**Work required**
Word for word, repeat every record.

(Plain-text document sources)
----

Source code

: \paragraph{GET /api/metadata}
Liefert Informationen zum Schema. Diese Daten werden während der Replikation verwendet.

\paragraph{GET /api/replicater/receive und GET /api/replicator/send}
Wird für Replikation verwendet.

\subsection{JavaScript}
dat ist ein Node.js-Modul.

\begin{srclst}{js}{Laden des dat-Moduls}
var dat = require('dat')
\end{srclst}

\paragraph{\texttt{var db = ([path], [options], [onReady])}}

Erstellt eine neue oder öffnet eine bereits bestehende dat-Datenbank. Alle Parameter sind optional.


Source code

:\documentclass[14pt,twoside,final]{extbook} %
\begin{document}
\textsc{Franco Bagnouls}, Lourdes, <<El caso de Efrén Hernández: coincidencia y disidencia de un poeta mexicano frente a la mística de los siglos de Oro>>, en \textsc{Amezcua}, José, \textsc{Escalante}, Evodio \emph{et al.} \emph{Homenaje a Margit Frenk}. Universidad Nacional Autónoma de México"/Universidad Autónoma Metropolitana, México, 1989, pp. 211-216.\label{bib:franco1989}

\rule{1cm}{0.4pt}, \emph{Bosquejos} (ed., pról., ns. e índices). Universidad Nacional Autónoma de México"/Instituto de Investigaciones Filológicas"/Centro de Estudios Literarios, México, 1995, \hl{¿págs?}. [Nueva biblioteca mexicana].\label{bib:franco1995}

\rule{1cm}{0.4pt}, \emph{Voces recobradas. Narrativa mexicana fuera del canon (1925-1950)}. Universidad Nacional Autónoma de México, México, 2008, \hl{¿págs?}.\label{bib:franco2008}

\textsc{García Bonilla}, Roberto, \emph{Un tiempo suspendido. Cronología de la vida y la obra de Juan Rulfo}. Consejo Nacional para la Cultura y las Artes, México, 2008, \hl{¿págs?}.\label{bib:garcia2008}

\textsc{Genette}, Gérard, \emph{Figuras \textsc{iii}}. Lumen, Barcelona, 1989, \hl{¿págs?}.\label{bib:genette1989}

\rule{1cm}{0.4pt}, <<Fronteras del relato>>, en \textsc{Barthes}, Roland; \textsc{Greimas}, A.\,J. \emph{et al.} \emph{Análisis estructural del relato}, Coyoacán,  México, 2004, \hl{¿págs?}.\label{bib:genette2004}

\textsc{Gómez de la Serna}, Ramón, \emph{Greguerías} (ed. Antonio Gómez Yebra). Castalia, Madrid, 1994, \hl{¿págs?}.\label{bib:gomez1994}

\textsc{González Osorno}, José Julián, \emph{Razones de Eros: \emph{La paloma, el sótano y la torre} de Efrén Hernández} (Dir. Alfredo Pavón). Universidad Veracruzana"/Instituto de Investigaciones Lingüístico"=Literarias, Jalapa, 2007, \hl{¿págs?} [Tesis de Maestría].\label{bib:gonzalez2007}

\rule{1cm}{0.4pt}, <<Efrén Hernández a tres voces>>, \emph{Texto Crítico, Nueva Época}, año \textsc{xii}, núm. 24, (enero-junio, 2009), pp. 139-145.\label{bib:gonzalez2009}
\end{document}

----

**Solution to this task**
Source code

: \paragraph{GET /api/metadata}
Liefert Informationen zum Schema. Diese Daten werden während der Replikation verwendet.

\paragraph{GET /api/replicater/receive und GET /api/replicator/send}
Wird für Replikation verwendet.

\subsection{JavaScript}
dat ist ein Node.js-Modul.

\begin{srclst}{js}{Laden des dat-Moduls}
var dat = require('dat')
\end{srclst}

\paragraph{\texttt{var db = ([path], [options], [onReady])}}

Erstellt eine neue oder öffnet eine bereits bestehende dat-Datenbank. Alle Parameter sind optional.


Source code

:\documentclass[14pt,twoside,final]{extbook} %
\begin{document}
\textsc{Franco Bagnouls}, Lourdes, <<El caso de Efrén Hernández: coincidencia y disidencia de un poeta mexicano frente a la mística de los siglos de Oro>>, en \textsc{Amezcua}, José, \textsc{Escalante}, Evodio \emph{et al.} \emph{Homenaje a Margit Frenk}. Universidad Nacional Autónoma de México"/Universidad Autónoma Metropolitana, México, 1989, pp. 211-216.\label{bib:franco1989}

\rule{1cm}{0.4pt}, \emph{Bosquejos} (ed., pról., ns. e índices). Universidad Nacional Autónoma de México"/Instituto de Investigaciones Filológicas"/Centro de Estudios Literarios, México, 1995, \hl{¿págs?}. [Nueva biblioteca mexicana].\label{bib:franco1995}

\rule{1cm}{0.4pt}, \emph{Voces recobradas. Narrativa mexicana fuera del canon (1925-1950)}. Universidad Nacional Autónoma de México, México, 2008, \hl{¿págs?}.\label{bib:franco2008}

\textsc{García Bonilla}, Roberto, \emph{Un tiempo suspendido. Cronología de la vida y la obra de Juan Rulfo}. Consejo Nacional para la Cultura y las Artes, México, 2008, \hl{¿págs?}.\label{bib:garcia2008}

\textsc{Genette}, Gérard, \emph{Figuras \textsc{iii}}. Lumen, Barcelona, 1989, \hl{¿págs?}.\label{bib:genette1989}

\rule{1cm}{0.4pt}, <<Fronteras del relato>>, en \textsc{Barthes}, Roland; \textsc{Greimas}, A.\,J. \emph{et al.} \emph{Análisis estructural del relato}, Coyoacán,  México, 2004, \hl{¿págs?}.\label{bib:genette2004}

\textsc{Gómez de la Serna}, Ramón, \emph{Greguerías} (ed. Antonio Gómez Yebra). Castalia, Madrid, 1994, \hl{¿págs?}.\label{bib:gomez1994}

\textsc{González Osorno}, José Julián, \emph{Razones de Eros: \emph{La paloma, el sótano y la torre} de Efrén Hernández} (Dir. Alfredo Pavón). Universidad Veracruzana"/Instituto de Investigaciones Lingüístico"=Literarias, Jalapa, 2007, \hl{¿págs?} [Tesis de Maestría].\label{bib:gonzalez2007}

\rule{1cm}{0.4pt}, <<Efrén Hernández a tres voces>>, \emph{Texto Crítico, Nueva Época}, año \textsc{xii}, núm. 24, (enero-junio, 2009), pp. 139-145.\label{bib:gonzalez2009}
\end{document}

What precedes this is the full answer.